→ SUPPLIED RECORDS
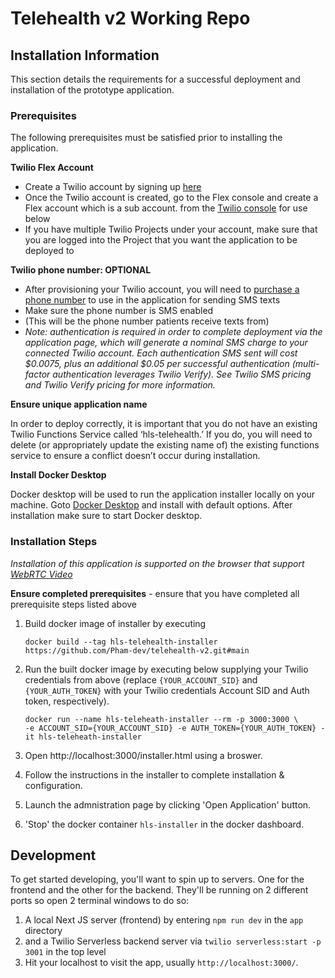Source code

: # Telehealth v2 Working Repo 


## <a name="install"></a>Installation Information

This section details the requirements for a successful deployment and installation of the prototype application.

### Prerequisites

The following prerequisites must be satisfied prior to installing the application.

**Twilio Flex Account**

- Create a Twilio account by signing up [here](https://www.twilio.com/try-twilio)
- Once the Twilio account is created, go to the Flex console and create a Flex account which is a sub account.
  from the [Twilio console](https://console.twilio.com/) for use below
- If you have multiple Twilio Projects under your account, make sure that you are logged into the Project that you want the application to be deployed to

**Twilio phone number: OPTIONAL**

- After provisioning your Twilio account,
  you will need to [purchase a phone number](https://www.twilio.com/console/phone-numbers/incoming)
  to use in the application for sending SMS texts
- Make sure the phone number is SMS enabled
- (This will be the phone number patients receive texts from)
- <em>Note: authentication is required in order to complete deployment via the application page,
  which will generate a nominal SMS charge to your connected Twilio account.
  Each authentication SMS sent will cost $0.0075,
  plus an additional $0.05 per successful authentication
  (multi-factor authentication leverages Twilio Verify).
  See Twilio SMS pricing and Twilio Verify pricing for more information.</em>

**Ensure unique application name**

In order to deploy correctly, it is important
that you do not have an existing Twilio Functions Service called ‘hls-telehealth.’
If you do, you will need to delete (or appropriately update the existing name of)
the existing functions service to ensure a conflict doesn’t occur during installation.

**Install Docker Desktop**

Docker desktop will be used to run the application installer locally on your machine.
Goto [Docker Desktop](https://www.docker.com/products/docker-desktop)
and install with default options.
After installation make sure to start Docker desktop.


### Installation Steps


*Installation of this application is supported on the browser that support
[WebRTC Video](https://www.twilio.com/docs/video/javascript#supported-browsers)*


**Ensure completed prerequisites** - ensure that you have completed all prerequisite steps listed above

1. Build docker image of installer by executing
    ```shell
    docker build --tag hls-telehealth-installer https://github.com/Pham-dev/telehealth-v2.git#main
    ```

2. Run the built docker image by executing below supplying your Twilio credentials from above
   (replace `{YOUR_ACCOUNT_SID}` and `{YOUR_AUTH_TOKEN}` with your Twilio credentials Account SID and Auth token, respectively).
    ```shell
    docker run --name hls-teleheath-installer --rm -p 3000:3000 \
   -e ACCOUNT_SID={YOUR_ACCOUNT_SID} -e AUTH_TOKEN={YOUR_AUTH_TOKEN} -it hls-teleheath-installer
    ```

3. Open http://localhost:3000/installer.html using a broswer.

4. Follow the instructions in the installer to complete installation & configuration.

5. Launch the admnistration page by clicking 'Open Application' button.

6. 'Stop' the docker container `hls-installer` in the docker dashboard.

## Development

To get started developing, you'll want to spin up to servers.  One for the frontend and the other for the backend.  They'll be running on 2 different ports so open 2 terminal windows to do so:

1. A local Next JS server (frontend) by entering ```npm run dev``` in the ```app``` directory
2. and a Twilio Serverless backend server via ```twilio serverless:start -p 3001``` in the top level
3. Hit your localhost to visit the app, usually ```http://localhost:3000/```.


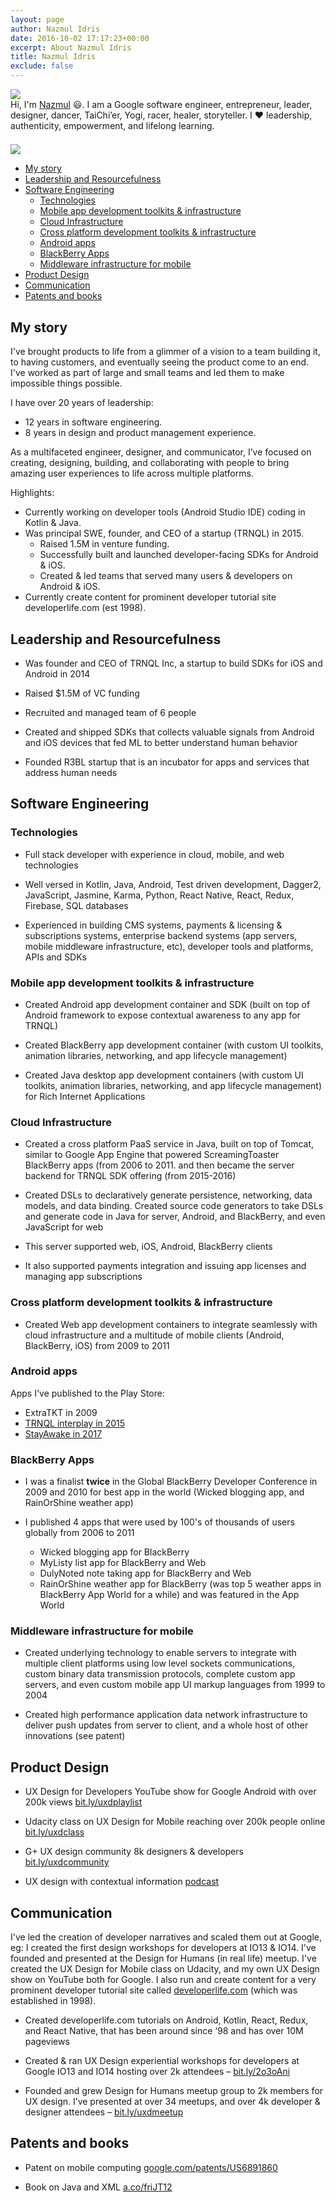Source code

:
 ```yaml
---
layout: page
author: Nazmul Idris
date: 2016-10-02 17:17:23+00:00
excerpt: About Nazmul Idris
title: Nazmul Idris
exclude: false
---
```


<div class="avatar-container category">
    <div class="avatar-icon">
        <img src="{{ '/assets/nazmul.png' | relative_url }}"/>
    </div>
    <div class="avatar-text">
        Hi, I'm <a href="http://www.google.com/search?hl=en&q=nazmul+idris">
        Nazmul</a> 😃. I am a Google software engineer, entrepreneur, leader,
        designer, dancer, TaiChi’er, Yogi, racer, healer, storyteller. I ❤️
        leadership, authenticity, empowerment, and lifelong learning.
    </div>
</div>

<div style="padding-bottom:16pt;"></div>

<img class="post-hero-image" src="{{ 'assets/naz-coffee-hero.png' | relative_url }}"/>

<!-- START doctoc generated TOC please keep comment here to allow auto update -->
<!-- DON'T EDIT THIS SECTION, INSTEAD RE-RUN doctoc TO UPDATE -->


- [My story](#my-story)
- [Leadership and Resourcefulness](#leadership-and-resourcefulness)
- [Software Engineering](#software-engineering)
  - [Technologies](#technologies)
  - [Mobile app development toolkits & infrastructure](#mobile-app-development-toolkits--infrastructure)
  - [Cloud Infrastructure](#cloud-infrastructure)
  - [Cross platform development toolkits & infrastructure](#cross-platform-development-toolkits--infrastructure)
  - [Android apps](#android-apps)
  - [BlackBerry Apps](#blackberry-apps)
  - [Middleware infrastructure for mobile](#middleware-infrastructure-for-mobile)
- [Product Design](#product-design)
- [Communication](#communication)
- [Patents and books](#patents-and-books)

<!-- END doctoc generated TOC please keep comment here to allow auto update -->

## My story

I've brought products to life from a glimmer of a vision to a team building it, to having customers, and eventually
seeing the product come to an end. I've worked as part of large and small teams and led them to make impossible things
possible.

I have over 20 years of leadership:

- 12 years in software engineering.
- 8 years in design and product management experience.

As a multifaceted engineer, designer, and communicator, I’ve focused on creating, designing, building, and collaborating
with people to bring amazing user experiences to life across multiple platforms.

Highlights:

- Currently working on developer tools (Android Studio IDE) coding in Kotlin & Java.
- Was principal SWE, founder, and CEO of a startup (TRNQL) in 2015.
  - Raised 1.5M in venture funding.
  - Successfully built and launched developer-facing SDKs for Android & iOS.
  - Created & led teams that served many users & developers on Android & iOS.
- Currently create content for prominent developer tutorial site developerlife.com (est 1998).

## Leadership and Resourcefulness

- Was founder and CEO of TRNQL Inc, a startup to build SDKs for iOS and Android in 2014

- Raised \$1.5M of VC funding

- Recruited and managed team of 6 people

- Created and shipped SDKs that collects valuable signals from Android and iOS devices that fed ML to better understand
  human behavior

- Founded R3BL startup that is an incubator for apps and services that address human needs

## Software Engineering

### Technologies

- Full stack developer with experience in cloud, mobile, and web technologies

- Well versed in Kotlin, Java, Android, Test driven development, Dagger2, JavaScript, Jasmine, Karma, Python, React
  Native, React, Redux, Firebase, SQL databases

- Experienced in building CMS systems, payments & licensing & subscriptions systems, enterprise backend systems (app
  servers, mobile middleware infrastructure, etc), developer tools and platforms, APIs and SDKs

### Mobile app development toolkits & infrastructure

- Created Android app development container and SDK (built on top of Android framework to expose contextual awareness to
  any app for TRNQL)

- Created BlackBerry app development container (with custom UI toolkits, animation libraries, networking, and app
  lifecycle management)

- Created Java desktop app development containers (with custom UI toolkits, animation libraries, networking, and app
  lifecycle management) for Rich Internet Applications

### Cloud Infrastructure

- Created a cross platform PaaS service in Java, built on top of Tomcat, similar to Google App Engine that powered
  ScreamingToaster BlackBerry apps (from 2006 to 2011. and then became the server backend for TRNQL SDK offering (from
  2015-2016)

- Created DSLs to declaratively generate persistence, networking, data models, and data binding. Created source code
  generators to take DSLs and generate code in Java for server, Android, and BlackBerry, and even JavaScript for web

- This server supported web, iOS, Android, BlackBerry clients

- It also supported payments integration and issuing app licenses and managing app subscriptions

### Cross platform development toolkits & infrastructure

- Created Web app development containers to integrate seamlessly with cloud infrastructure and a multitude of mobile
  clients (Android, BlackBerry, iOS) from 2009 to 2011

### Android apps

Apps I've published to the Play Store:

- ExtraTKT in 2009
- [TRNQL interplay in 2015](https://apkpure.com/trnql-interplay/com.trnql.sample_interplay)
- [StayAwake in 2017](https://play.google.com/store/apps/details?id=com.r3bl.stayawake&hl=en_US)

### BlackBerry Apps

- I was a finalist **twice** in the Global BlackBerry Developer Conference in 2009 and 2010 for best app in the world
  (Wicked blogging app, and RainOrShine weather app)

- I published 4 apps that were used by 100's of thousands of users globally from 2006 to 2011

  - Wicked blogging app for BlackBerry
  - MyListy list app for BlackBerry and Web
  - DulyNoted note taking app for BlackBerry and Web
  - RainOrShine weather app for BlackBerry (was top 5 weather apps in BlackBerry App World for a while) and was featured
    in the App World

### Middleware infrastructure for mobile

- Created underlying technology to enable servers to integrate with multiple client platforms using low level sockets
  communications, custom binary data transmission protocols, complete custom app servers, and even custom mobile app UI
  markup languages from 1999 to 2004

- Created high performance application data network infrastructure to deliver push updates from server to client, and a
  whole host of other innovations (see patent)

## Product Design

- UX Design for Developers YouTube show for Google Android with over 200k views
  [bit.ly/uxdplaylist](http://bit.ly/uxdplaylist)

- Udacity class on UX Design for Mobile reaching over 200k people online [bit.ly/uxdclass](http://bit.ly/uxdclass)

- G+ UX design community 8k designers & developers [bit.ly/uxdcommunity](http://bit.ly/uxdcommunity)

- UX design with contextual information
  [podcast](https://www.stitcher.com/podcast/vinay-raghu/incrementalux-podcast/e/40822211)

## Communication

I've led the creation of developer narratives and scaled them out at Google, eg: I created the first design workshops
for developers at IO13 & IO14. I've founded and presented at the Design for Humans (in real life) meetup. I've created
the UX Design for Mobile class on Udacity, and my own UX Design show on YouTube both for Google. I also run and create
content for a very prominent developer tutorial site called [developerlife.com](http://developerlife.com) (which was
established in 1998).

- Created developerlife.com tutorials on Android, Kotlin, React, Redux, and React Native, that has been around since ‘98
  and has over 10M pageviews

- Created & ran UX Design experiential workshops for developers at Google IO13 and IO14 hosting over 2k attendees –
  [bit.ly/2o3oAni](http://bit.ly/2o3oAni)

- Founded and grew Design for Humans meetup group to 2k members for UX design. I’ve presented at over 34 meetups, and
  over 4k developer & designer attendees – [bit.ly/uxdmeetup](http://bit.ly/uxdmeetup)

## Patents and books

- Patent on mobile computing [google.com/patents/US6891860](http://google.com/patents/US6891860)

- Book on Java and XML [a.co/friJT12](http://a.co/friJT12)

→ PROBLEM TO SOLVE
The required output is a verbatim repetition of the lines from the opening of the entries above through the line containing "from the [Twilio", inclusive, with no pictures and nothing else.

→ EXERCISE ANSWER
Source code

: # Telehealth v2 Working Repo 


## <a name="install"></a>Installation Information

This section details the requirements for a successful deployment and installation of the prototype application.

### Prerequisites

The following prerequisites must be satisfied prior to installing the application.

**Twilio Flex Account**

- Create a Twilio account by signing up [here](https://www.twilio.com/try-twilio)
- Once the Twilio account is created, go to the Flex console and create a Flex account which is a sub account.
  from the [Twilio console](https://console.twilio.com/) for use below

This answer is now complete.